In addition to or as an alternative to one or more of the features described above, further embodiments may include determining a location of at least one of a fire detection device, a fire suppression device, and a fire ladder device within the building further including: determining a probability of a fire occurring in the room; determining a number of fire detection devices of a fire detection system within the room in response to the probability of a fire occurring in the room; determining a number of fire extinguishing devices of the fire detection system within the room in response to the probability of a fire occurring in the room; and determining a location of each of the fire detection devices in the room and a location of the fire suppression device in the room.

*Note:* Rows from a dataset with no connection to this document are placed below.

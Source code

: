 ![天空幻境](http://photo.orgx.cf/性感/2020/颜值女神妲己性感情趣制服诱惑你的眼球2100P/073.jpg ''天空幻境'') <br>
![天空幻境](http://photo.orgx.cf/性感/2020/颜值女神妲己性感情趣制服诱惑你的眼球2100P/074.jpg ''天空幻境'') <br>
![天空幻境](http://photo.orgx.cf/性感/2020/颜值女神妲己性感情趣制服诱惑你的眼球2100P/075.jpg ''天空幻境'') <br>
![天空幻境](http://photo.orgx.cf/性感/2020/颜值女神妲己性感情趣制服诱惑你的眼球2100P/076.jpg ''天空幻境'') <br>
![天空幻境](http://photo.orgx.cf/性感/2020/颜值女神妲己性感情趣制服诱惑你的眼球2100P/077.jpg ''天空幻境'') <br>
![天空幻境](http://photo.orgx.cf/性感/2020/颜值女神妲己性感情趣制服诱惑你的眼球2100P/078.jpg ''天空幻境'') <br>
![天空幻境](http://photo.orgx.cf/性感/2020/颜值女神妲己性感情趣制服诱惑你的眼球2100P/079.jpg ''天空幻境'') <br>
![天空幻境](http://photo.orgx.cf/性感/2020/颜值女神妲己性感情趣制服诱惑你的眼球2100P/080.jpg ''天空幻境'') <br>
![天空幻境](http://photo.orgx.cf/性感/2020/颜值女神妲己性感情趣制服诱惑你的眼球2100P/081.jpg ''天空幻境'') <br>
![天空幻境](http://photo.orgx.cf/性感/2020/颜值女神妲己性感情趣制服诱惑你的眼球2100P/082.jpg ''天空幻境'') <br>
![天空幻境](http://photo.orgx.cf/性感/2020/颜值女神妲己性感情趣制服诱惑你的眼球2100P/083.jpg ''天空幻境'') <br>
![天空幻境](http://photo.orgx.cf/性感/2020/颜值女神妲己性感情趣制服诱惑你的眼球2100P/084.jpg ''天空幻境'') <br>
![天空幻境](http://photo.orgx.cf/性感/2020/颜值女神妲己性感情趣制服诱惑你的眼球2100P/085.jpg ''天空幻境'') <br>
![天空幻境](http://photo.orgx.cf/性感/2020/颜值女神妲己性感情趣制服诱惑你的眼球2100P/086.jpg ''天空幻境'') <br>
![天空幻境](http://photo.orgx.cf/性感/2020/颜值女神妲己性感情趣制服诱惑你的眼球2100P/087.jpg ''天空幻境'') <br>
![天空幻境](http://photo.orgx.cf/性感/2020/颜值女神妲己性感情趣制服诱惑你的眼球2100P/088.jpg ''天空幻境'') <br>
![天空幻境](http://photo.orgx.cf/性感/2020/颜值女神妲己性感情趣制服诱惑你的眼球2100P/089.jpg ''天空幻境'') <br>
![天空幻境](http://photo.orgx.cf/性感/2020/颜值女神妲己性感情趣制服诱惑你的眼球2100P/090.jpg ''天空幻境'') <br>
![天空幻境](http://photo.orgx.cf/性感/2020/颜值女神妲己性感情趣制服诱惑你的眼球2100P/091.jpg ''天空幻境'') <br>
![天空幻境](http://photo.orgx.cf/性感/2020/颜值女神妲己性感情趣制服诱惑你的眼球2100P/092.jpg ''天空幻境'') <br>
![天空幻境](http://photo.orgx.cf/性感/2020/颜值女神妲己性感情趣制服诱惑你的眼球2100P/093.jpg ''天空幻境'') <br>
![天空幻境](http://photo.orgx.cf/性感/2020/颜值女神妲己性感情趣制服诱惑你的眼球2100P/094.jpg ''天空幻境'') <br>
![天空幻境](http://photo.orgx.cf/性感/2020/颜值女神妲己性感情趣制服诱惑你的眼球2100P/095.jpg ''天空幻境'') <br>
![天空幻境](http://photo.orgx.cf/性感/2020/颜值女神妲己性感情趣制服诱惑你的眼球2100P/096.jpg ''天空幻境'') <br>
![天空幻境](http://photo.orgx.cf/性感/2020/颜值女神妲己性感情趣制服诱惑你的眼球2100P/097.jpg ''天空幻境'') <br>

In addition to or as an alternative to one or more of the features described above, further embodiments may include determining a probability of a fire occurring in the room further including: determining a geometry of the room in response to the floor plan; determining whether one or more items are located within the room and the flammability of each of the one or more items; determining whether one or more hazards are located within the room; and determining a probability of a fire occurring in the room in response to at least one or more items being located in the room, the flammability of each of the one or more items, and the one or more hazards being located in the room.

Technical effects of embodiments of the present disclosure include automatically designing a fire detection system in response to a building map and known constraints.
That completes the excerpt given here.